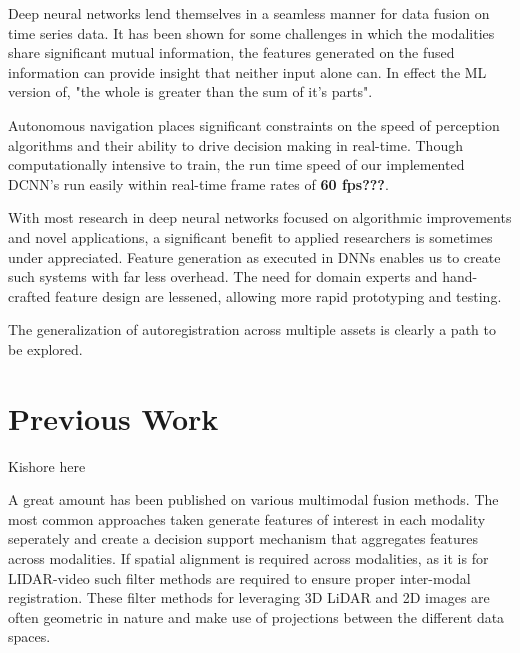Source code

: \documentclass{article}
\begin{document}
Deep neural networks lend themselves in a seamless manner for data fusion on time series data. It has been shown \cite{Ngiam2011Multimodal} for some challenges in which the modalities share significant mutual information, the features generated on the fused information can provide insight that neither input alone can. In effect the ML version of, "the whole is greater than the sum of it's parts". 

Autonomous navigation places significant constraints on the speed of perception algorithms and their ability to drive decision making in real-time. Though computationally intensive to train, the run time speed of our implemented DCNN's run easily within real-time frame rates of \textbf{60 fps???}. 

With most research in deep neural networks focused on algorithmic improvements and novel applications, a significant benefit to applied researchers is sometimes under appreciated. Feature generation
as executed in DNNs enables us to create such systems with far less overhead. The need for domain experts and hand-crafted feature design are lessened, allowing more rapid prototyping and testing. 

The generalization of autoregistration across multiple assets is clearly a path to be explored. 


\section{Previous Work} %
\label{sec:previous_work}
Kishore here

A great amount has been published on various multimodal fusion methods. The most common approaches taken generate features of interest in each modality seperately and create a decision support mechanism that aggregates features across modalities. If spatial alignment is required across modalities, as it is for LIDAR-video such filter methods \cite{Thrun2011Googles-dr} are required to ensure proper inter-modal registration. These filter methods for leveraging 3D LiDAR and 2D images are often geometric in nature and make use of projections between the different data spaces. 



\end{document}
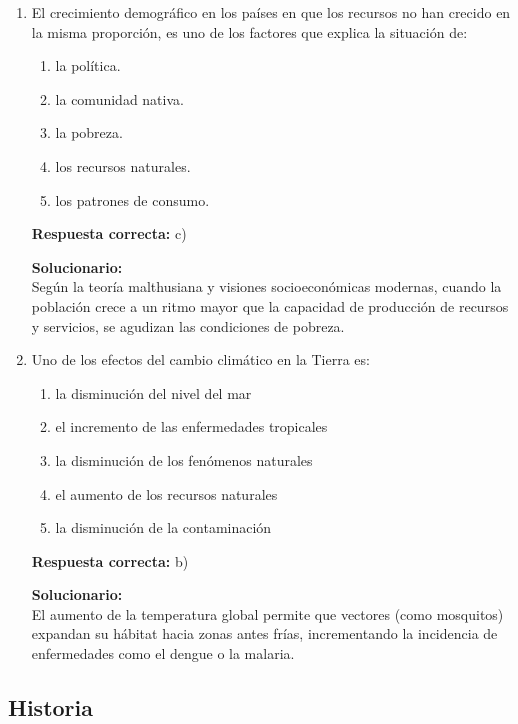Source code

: \begin{enumerate}
	\item El crecimiento demográfico en los países en que los recursos no han crecido en la misma proporción, es uno de los factores que explica la situación de:
	\begin{enumerate}[label=\alph*)]
		\item la política.
		\item la comunidad nativa.
		\item la pobreza.
		\item los recursos naturales.
		\item los patrones de consumo.
	\end{enumerate}
	\textbf{Respuesta correcta:} c)
	
	\vspace{2mm}
	\textbf{Solucionario:}\\
	Según la teoría malthusiana y visiones socioeconómicas modernas, cuando la población crece a un ritmo mayor que la capacidad de producción de recursos y servicios, se agudizan las condiciones de pobreza.
	
	\vspace{6mm}
	
	\item Uno de los efectos del cambio climático en la Tierra es:
	\begin{enumerate}[label=\alph*)]
		\item la disminución del nivel del mar
		\item el incremento de las enfermedades tropicales
		\item la disminución de los fenómenos naturales
		\item el aumento de los recursos naturales
		\item la disminución de la contaminación
	\end{enumerate}
	\textbf{Respuesta correcta:} b)
	
	\vspace{2mm}
	\textbf{Solucionario:}\\
	El aumento de la temperatura global permite que vectores (como mosquitos) expandan su hábitat hacia zonas antes frías, incrementando la incidencia de enfermedades como el dengue o la malaria.
	
	\vspace{6mm}
\end{enumerate}

\subsection*{Historia}

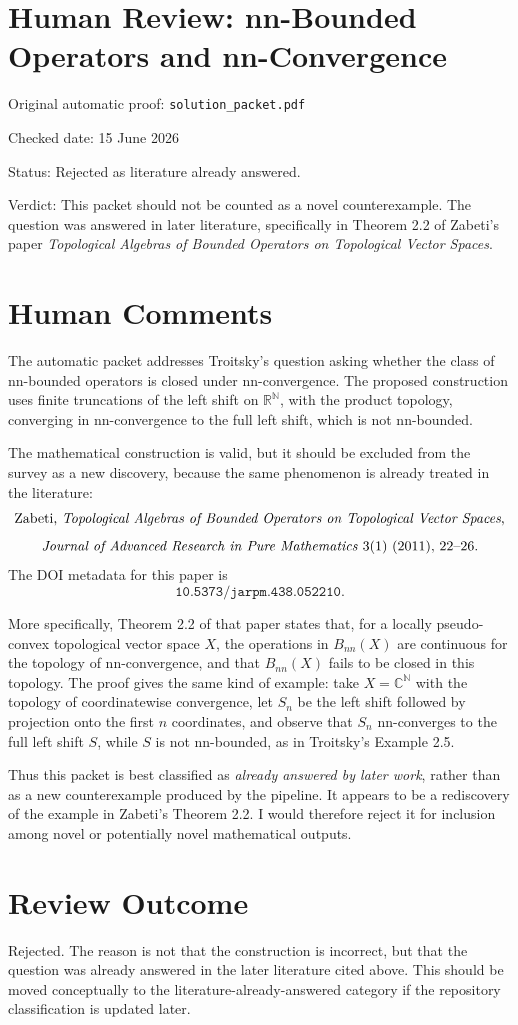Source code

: \documentclass[11pt]{article}
\begin{document}
\section*{Human Review: nn-Bounded Operators and nn-Convergence}

\noindent Original automatic proof: \texttt{solution\_packet.pdf}

\noindent Checked date: 15 June 2026

\noindent Status: Rejected as literature already answered.

\noindent Verdict: This packet should not be counted as a novel counterexample. The question was answered in later literature, specifically in Theorem 2.2 of Zabeti's paper \emph{Topological Algebras of Bounded Operators on Topological Vector Spaces}.

\section*{Human Comments}

The automatic packet addresses Troitsky's question asking whether the class of nn-bounded operators is closed under nn-convergence. The proposed construction uses finite truncations of the left shift on \(\mathbb R^{\mathbb N}\), with the product topology, converging in nn-convergence to the full left shift, which is not nn-bounded.

The mathematical construction is valid, but it should be excluded from the survey as a new discovery, because the same phenomenon is already treated in the literature:
\[
\text{Zabeti, \emph{Topological Algebras of Bounded Operators on Topological Vector Spaces},}
\]
\[
\text{\emph{Journal of Advanced Research in Pure Mathematics} 3(1) (2011), 22--26.}
\]
The DOI metadata for this paper is
\[
\texttt{10.5373/jarpm.438.052210}.
\]

More specifically, Theorem 2.2 of that paper states that, for a locally pseudo-convex topological vector space \(X\), the operations in \(B_{nn}(X)\) are continuous for the topology of nn-convergence, and that \(B_{nn}(X)\) fails to be closed in this topology. The proof gives the same kind of example: take \(X=\mathbb C^{\mathbb N}\) with the topology of coordinatewise convergence, let \(S_n\) be the left shift followed by projection onto the first \(n\) coordinates, and observe that \(S_n\) nn-converges to the full left shift \(S\), while \(S\) is not nn-bounded, as in Troitsky's Example 2.5.

Thus this packet is best classified as \emph{already answered by later work}, rather than as a new counterexample produced by the pipeline. It appears to be a rediscovery of the example in Zabeti's Theorem 2.2. I would therefore reject it for inclusion among novel or potentially novel mathematical outputs.

\section*{Review Outcome}

Rejected. The reason is not that the construction is incorrect, but that the question was already answered in the later literature cited above. This should be moved conceptually to the literature-already-answered category if the repository classification is updated later.
\end{document}
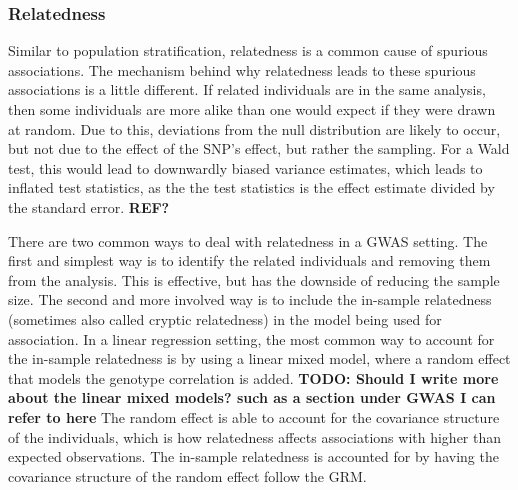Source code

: \subsubsection{Relatedness}
Similar to population stratification, relatedness is a common cause of spurious associations. The mechanism behind why relatedness leads to these spurious associations is a little different. If related individuals are in the same analysis, then some individuals are more alike than one would expect if they were drawn at random. Due to this, deviations from the null distribution are likely to occur, but not due to the effect of the SNP's effect, but rather the sampling. For a Wald test, this would lead to downwardly biased variance estimates, which leads to inflated test statistics, as the the test statistics is the effect estimate divided by the standard error. \textbf{REF?}

There are two common ways to deal with relatedness in a GWAS setting. The first and simplest way is to identify the related individuals and removing them from the analysis. This is effective, but has the downside of reducing the sample size. The second and more involved way is to include the in-sample relatedness (sometimes also called cryptic relatedness) in the model being used for association. In a linear regression setting, the most common way to account for the in-sample relatedness is by using a linear mixed model, where a random effect that models the genotype correlation is added. \textbf{TODO: Should I write more about the linear mixed models? such as a section under GWAS I can refer to here} The random effect is able to account for the covariance structure of the individuals, which is how relatedness affects associations with higher than expected observations\cite{yu2006unified, kang2008efficient}. The in-sample relatedness is accounted for by having the covariance structure of the random effect follow the GRM.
________________________________________
**Problem statement**
Filter this listing and copy only the lines holding the word "emph".

**Written solution**
\noindent Verdict: This packet should not be counted as a novel counterexample. The question was answered in later literature, specifically in Theorem 2.2 of Zabeti's paper \emph{Topological Algebras of Bounded Operators on Topological Vector Spaces}.
\text{Zabeti, \emph{Topological Algebras of Bounded Operators on Topological Vector Spaces},}
\text{\emph{Journal of Advanced Research in Pure Mathematics} 3(1) (2011), 22--26.}
Thus this packet is best classified as \emph{already answered by later work}, rather than as a new counterexample produced by the pipeline. It appears to be a rediscovery of the example in Zabeti's Theorem 2.2. I would therefore reject it for inclusion among novel or potentially novel mathematical outputs.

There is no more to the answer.